#### WHAT IS NEEDED
Across all entries below, how many lines include "reviews"? Only the number, please.

#### SUPPLIED DATA
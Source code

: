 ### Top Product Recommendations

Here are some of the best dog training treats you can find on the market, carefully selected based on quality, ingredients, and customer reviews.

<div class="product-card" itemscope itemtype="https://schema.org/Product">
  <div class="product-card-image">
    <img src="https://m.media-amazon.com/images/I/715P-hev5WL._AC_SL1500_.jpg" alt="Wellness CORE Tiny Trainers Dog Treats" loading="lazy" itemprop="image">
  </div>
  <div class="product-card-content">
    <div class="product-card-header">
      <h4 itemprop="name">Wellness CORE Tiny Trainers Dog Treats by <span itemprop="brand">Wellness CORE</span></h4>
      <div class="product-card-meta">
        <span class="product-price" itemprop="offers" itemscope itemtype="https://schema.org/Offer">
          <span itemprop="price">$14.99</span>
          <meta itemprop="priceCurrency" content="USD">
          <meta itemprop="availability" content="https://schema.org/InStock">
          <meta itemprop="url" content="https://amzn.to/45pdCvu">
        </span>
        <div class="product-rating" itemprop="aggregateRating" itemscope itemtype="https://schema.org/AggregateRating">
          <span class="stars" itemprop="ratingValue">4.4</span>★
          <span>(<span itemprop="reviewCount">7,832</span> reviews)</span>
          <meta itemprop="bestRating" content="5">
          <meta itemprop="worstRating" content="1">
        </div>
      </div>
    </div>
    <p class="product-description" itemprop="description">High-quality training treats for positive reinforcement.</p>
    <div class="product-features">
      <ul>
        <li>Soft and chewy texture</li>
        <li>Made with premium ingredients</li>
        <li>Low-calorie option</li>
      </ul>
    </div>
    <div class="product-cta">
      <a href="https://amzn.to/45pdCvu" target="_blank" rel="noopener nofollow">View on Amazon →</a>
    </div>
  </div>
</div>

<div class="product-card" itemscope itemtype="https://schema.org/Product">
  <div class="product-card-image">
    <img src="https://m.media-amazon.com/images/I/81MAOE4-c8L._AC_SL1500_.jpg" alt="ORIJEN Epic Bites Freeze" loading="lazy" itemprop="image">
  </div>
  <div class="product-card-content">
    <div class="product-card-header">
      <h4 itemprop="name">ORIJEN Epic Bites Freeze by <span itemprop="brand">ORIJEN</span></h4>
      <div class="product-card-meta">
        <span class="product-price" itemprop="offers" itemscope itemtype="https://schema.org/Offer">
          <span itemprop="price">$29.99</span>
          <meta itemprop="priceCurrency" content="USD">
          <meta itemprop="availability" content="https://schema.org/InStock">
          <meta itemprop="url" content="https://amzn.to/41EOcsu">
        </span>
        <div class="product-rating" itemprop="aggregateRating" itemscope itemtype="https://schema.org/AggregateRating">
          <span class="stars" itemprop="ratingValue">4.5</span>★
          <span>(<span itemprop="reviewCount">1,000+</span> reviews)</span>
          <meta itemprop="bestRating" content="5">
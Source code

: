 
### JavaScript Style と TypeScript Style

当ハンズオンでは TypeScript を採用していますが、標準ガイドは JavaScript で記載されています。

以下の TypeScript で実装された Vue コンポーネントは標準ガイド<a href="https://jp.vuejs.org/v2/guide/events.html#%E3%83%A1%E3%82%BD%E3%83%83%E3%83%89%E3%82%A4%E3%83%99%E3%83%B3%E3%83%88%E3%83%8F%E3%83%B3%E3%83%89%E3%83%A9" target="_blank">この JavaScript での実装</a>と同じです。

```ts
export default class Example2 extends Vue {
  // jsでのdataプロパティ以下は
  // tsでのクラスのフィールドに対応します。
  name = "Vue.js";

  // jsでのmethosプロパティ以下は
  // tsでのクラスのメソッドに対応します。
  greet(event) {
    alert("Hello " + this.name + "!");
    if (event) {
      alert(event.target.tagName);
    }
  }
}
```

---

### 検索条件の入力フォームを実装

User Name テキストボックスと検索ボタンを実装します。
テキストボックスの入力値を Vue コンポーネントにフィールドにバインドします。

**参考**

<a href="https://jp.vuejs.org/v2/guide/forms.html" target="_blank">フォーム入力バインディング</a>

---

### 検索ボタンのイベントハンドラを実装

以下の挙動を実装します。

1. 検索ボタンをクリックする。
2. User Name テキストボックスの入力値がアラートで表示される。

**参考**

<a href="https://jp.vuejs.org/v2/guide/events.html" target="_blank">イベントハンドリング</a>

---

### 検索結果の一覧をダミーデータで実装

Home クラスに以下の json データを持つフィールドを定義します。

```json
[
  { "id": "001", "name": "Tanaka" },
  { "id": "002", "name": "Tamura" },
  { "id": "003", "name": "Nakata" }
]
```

#### WRITTEN REPLY
3